• [WORK TASK]: Lines to return, exactly: from the line with "When connecting, the" to the line with "If the worker" in the entries below, both included.

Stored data
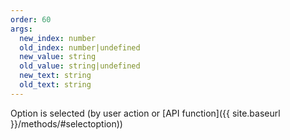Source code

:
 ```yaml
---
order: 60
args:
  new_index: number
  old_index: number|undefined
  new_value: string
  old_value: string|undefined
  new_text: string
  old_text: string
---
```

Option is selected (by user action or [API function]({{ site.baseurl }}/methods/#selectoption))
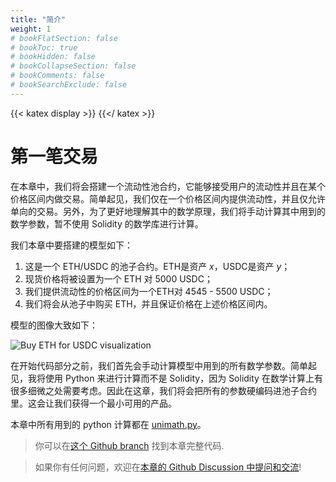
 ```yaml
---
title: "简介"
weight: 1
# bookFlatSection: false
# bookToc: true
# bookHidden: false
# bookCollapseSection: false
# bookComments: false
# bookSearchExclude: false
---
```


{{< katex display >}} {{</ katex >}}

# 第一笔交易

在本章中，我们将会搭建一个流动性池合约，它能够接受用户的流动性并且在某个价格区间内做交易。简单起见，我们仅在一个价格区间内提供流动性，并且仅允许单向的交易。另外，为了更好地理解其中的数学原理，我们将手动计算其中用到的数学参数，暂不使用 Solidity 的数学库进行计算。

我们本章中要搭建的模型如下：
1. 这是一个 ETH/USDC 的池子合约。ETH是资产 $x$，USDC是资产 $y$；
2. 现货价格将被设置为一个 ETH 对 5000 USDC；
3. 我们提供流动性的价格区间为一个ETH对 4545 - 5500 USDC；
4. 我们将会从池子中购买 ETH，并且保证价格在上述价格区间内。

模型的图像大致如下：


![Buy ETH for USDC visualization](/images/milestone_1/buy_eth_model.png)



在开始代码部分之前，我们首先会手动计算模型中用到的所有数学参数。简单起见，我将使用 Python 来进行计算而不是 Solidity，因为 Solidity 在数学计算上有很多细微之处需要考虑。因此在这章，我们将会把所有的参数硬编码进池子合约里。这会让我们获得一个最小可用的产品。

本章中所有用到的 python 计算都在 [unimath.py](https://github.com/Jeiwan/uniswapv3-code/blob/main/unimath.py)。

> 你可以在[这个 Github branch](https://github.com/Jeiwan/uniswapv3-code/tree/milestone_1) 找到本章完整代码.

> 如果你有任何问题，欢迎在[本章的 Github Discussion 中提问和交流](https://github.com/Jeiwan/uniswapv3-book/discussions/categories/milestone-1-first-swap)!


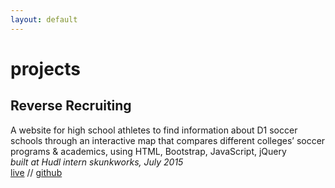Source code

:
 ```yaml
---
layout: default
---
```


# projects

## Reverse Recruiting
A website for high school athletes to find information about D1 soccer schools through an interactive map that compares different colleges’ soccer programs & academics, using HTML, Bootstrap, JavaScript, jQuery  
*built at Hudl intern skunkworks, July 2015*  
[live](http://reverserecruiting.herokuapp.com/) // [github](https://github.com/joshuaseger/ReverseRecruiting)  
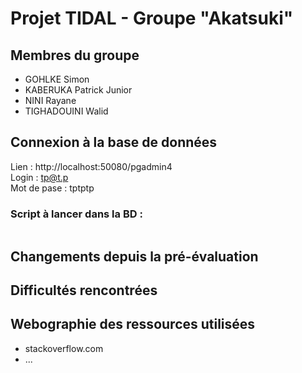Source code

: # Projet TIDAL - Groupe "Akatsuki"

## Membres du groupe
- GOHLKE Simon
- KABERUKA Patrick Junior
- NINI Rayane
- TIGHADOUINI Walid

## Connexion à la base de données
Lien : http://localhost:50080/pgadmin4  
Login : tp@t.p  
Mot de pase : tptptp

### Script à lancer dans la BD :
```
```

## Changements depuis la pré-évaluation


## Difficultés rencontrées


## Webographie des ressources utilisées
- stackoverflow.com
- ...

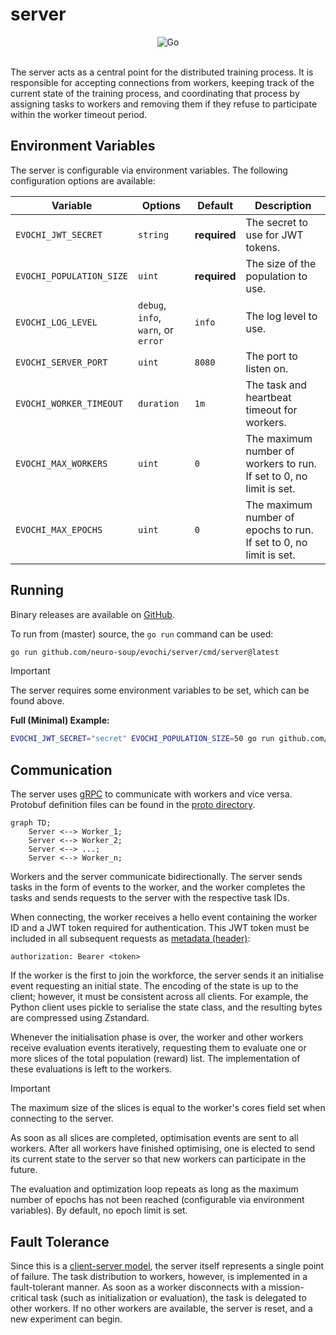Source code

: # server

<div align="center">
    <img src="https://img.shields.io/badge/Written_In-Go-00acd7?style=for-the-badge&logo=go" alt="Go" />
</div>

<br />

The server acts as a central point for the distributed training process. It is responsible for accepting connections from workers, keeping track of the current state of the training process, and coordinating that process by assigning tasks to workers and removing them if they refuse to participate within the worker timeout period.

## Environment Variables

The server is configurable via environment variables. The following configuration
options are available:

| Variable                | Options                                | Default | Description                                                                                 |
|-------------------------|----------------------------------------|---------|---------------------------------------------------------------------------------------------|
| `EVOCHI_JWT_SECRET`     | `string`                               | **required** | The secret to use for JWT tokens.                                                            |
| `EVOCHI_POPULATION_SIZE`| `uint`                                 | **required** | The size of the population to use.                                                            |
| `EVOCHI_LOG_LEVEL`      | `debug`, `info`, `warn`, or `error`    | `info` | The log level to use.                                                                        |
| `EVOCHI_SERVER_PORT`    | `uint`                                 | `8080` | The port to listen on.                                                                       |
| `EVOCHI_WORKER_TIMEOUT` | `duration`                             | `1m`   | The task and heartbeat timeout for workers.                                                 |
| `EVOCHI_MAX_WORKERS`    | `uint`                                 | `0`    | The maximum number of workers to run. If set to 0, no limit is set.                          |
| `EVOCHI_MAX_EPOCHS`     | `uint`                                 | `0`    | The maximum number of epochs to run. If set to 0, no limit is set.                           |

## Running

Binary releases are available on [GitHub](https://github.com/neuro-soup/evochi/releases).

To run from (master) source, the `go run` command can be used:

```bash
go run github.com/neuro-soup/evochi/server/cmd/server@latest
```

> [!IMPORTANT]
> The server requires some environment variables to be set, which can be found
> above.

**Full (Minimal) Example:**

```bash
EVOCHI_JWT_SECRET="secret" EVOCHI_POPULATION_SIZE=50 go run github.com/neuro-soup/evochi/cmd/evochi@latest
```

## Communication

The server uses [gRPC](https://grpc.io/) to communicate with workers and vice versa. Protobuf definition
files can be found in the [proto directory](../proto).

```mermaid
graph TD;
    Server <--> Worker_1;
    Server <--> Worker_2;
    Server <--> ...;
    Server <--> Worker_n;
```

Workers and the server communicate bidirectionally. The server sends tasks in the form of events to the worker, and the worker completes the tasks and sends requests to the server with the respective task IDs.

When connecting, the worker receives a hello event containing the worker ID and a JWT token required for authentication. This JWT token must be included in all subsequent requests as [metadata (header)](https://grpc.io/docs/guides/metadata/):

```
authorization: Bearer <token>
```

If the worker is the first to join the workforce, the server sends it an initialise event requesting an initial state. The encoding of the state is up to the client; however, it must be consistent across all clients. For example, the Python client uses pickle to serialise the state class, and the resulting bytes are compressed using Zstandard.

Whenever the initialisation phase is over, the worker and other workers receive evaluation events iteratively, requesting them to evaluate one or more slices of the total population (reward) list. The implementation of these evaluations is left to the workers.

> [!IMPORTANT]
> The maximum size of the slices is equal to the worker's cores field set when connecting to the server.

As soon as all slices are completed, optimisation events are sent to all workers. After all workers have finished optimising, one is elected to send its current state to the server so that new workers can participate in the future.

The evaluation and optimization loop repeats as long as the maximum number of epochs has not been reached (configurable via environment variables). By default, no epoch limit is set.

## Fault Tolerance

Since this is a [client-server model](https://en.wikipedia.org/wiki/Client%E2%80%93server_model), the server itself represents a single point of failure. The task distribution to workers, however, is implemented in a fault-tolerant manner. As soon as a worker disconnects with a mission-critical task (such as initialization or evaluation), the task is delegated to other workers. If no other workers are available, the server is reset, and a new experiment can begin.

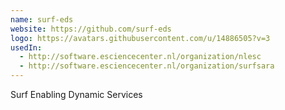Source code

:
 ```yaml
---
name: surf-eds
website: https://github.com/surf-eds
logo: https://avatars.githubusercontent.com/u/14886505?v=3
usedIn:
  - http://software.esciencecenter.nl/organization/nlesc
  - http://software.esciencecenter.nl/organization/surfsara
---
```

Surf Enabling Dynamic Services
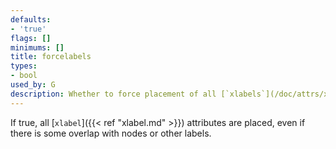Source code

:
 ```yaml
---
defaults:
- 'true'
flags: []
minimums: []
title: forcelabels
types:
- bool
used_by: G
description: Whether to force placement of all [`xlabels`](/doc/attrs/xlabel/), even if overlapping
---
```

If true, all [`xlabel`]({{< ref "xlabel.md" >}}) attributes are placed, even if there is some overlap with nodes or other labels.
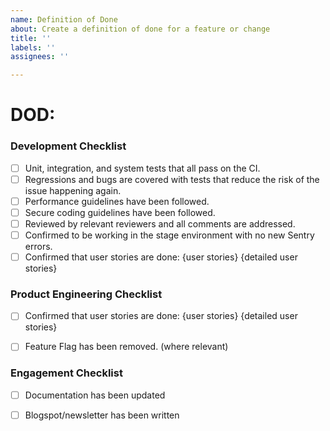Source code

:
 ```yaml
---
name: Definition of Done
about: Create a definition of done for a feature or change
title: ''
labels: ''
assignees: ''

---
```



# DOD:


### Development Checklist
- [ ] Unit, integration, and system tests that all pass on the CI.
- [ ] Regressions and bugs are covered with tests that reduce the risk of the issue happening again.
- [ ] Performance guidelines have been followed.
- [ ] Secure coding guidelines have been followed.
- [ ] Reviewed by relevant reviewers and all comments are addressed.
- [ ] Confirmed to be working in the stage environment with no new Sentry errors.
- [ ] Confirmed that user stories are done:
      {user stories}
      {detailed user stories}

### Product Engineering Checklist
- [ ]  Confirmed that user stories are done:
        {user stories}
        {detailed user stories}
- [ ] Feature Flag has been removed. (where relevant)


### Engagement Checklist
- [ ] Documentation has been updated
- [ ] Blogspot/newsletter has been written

• [YOUR RESPONSE]:
When connecting, the worker receives a hello event containing the worker ID and a JWT token required for authentication. This JWT token must be included in all subsequent requests as [metadata (header)](https://grpc.io/docs/guides/metadata/):

```
authorization: Bearer <token>
```

If the worker is the first to join the workforce, the server sends it an initialise event requesting an initial state. The encoding of the state is up to the client; however, it must be consistent across all clients. For example, the Python client uses pickle to serialise the state class, and the resulting bytes are compressed using Zstandard.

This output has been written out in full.